En el momento justo de colgar, si no un poco antes, pienso lo mismo que pensé cuando mi hermana me dijo que iba a ser tía por primera y por segunda vez. Pienso: Joder, tengo que ser mejor. En todo. En lo que sea. Mejor. No sé; es el acto reflejo que me producen los niños nuevos en la familia. Es instintivo, además: cuando me enteré de que venía Aina, que fue la primera, lo pensé. Tampoco es que tuviera conciencia de que iba a ser un ejemplo próximo para ella: viven en Mallorca y nos vemos cada unos tres meses: la niñera, los profes del cole, los vecinos, los amigos de allá de mi hermana y de mi cuñado, mis padres -que van más a menudo por allá-, los padres de mi cuñado, el hermano de mi cuñado -que vive en Menorca y no para de ir y venir-... hay decenas de personas que tienen contacto mucho más frecuente que yo con ella y con Maria, mi segunda sobrina. Yo tampoco había tenido otro sobrino antes que Aina, así que no es que tuviera una experiencia previa al asunto que me dijera: ya la has cagado con uno, para esta tienes que ser buena, qué va: acto reflejo, ya les digo.

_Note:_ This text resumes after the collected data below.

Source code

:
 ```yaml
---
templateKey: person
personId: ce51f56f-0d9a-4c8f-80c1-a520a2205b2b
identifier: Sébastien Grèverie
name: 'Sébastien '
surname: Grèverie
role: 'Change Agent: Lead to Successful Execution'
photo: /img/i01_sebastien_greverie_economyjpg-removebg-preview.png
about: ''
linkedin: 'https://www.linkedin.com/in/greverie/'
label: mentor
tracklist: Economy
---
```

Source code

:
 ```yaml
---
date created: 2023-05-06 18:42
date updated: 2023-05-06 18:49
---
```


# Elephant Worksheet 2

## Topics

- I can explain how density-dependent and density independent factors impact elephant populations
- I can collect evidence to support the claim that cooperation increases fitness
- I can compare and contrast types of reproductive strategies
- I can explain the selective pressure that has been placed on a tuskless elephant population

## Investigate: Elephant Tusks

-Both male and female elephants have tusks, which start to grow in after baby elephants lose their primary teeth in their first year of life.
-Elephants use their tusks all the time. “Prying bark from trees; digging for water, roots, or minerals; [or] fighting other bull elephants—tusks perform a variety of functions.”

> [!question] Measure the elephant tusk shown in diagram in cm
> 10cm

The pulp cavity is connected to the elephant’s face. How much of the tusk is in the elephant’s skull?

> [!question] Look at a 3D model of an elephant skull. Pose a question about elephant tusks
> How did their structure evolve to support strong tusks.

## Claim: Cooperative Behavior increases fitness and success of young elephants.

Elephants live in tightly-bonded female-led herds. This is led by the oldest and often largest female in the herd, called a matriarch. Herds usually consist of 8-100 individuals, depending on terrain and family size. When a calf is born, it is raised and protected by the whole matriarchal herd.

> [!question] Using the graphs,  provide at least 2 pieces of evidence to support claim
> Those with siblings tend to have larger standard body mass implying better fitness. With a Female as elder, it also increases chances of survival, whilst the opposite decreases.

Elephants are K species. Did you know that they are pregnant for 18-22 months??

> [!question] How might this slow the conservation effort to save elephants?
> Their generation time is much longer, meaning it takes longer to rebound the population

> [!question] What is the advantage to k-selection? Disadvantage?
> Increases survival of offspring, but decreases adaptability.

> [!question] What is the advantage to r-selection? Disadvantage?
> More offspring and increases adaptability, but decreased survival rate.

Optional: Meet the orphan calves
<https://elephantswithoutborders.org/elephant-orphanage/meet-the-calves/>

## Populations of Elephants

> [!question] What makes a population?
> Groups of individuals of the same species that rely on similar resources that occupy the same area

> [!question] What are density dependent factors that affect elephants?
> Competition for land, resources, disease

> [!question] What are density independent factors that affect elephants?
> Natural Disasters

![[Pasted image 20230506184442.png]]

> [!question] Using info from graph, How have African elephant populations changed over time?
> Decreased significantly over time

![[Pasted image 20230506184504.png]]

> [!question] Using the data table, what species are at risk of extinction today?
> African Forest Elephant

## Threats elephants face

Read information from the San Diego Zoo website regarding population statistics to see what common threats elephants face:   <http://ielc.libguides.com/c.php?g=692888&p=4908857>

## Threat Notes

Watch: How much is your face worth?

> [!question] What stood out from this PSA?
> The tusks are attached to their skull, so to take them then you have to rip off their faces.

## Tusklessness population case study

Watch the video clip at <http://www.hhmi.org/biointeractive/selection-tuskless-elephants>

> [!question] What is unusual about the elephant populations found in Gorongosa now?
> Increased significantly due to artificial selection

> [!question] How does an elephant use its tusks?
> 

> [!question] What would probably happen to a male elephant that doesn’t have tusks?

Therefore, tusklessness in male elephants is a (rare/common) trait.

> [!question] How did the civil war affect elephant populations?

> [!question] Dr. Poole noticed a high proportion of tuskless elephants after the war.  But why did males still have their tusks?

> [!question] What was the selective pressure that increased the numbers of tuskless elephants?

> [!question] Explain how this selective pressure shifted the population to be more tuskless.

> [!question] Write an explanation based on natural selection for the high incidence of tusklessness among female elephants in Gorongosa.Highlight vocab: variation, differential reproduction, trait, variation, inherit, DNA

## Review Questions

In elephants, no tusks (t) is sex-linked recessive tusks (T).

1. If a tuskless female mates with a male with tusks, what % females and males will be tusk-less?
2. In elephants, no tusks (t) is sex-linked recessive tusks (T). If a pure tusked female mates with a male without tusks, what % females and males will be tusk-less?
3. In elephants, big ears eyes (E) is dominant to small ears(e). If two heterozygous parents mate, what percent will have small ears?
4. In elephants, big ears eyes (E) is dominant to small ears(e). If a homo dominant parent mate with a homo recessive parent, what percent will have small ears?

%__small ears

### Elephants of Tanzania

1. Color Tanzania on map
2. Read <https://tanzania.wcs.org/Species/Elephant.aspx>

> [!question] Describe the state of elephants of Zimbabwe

Empecé a entender por qué tenía que ser mejor si tenía una sobrina cuando Aina ya tenía unos meses. Cada vez que nos veíamos, menos una vez que se acababa de despertar de la siesta y estaba toda refunfuñona, lo primero que hacía era soltarme una sonrisa de oreja a oreja que, al principio, me hacía quedarme pasmada pensando 'es demasiado pequeña, no puede acordarse de mí'... Unos meses más tarde, cuando empezaba a gatear, llegué a casa de mis padres y vino hasta la puerta arrastrándose: yo me tiré al suelo con ella y empezamos a hacer la croqueta en la alfombra cada una para un lado tronchándonos de la risa. Más adelante, cuando empezaba a hablar, nos pegamos la tarde diciendo arrrjrjjjj, cada vez que nos mirábamos: yo hablaba con mi hermana y ella me miraba todo el rato, esperando a que yo la mirara para decir aarrjjrrjrjj, yo le contestaba con otro arjrjajjjjrrrrrjj y se partía de la risa. Mi hermana me dijo: esto no lo hace con nadie, tenéis un lenguaje especial, vosotras dos. La penúltima vez que la vi, yo estaba en la tienda de mi hermano, de espaldas a la puerta, cuando oí la voz de mi hermana que decía: Aina, mira quién está allí. Yo también miré y la vi literalmente retociéndose, no sabiendo qué hacer con las manos y diciendo, con esa sonrisa que les decía antes: I-sa-bel, para después arrancar a correr para darme un beso.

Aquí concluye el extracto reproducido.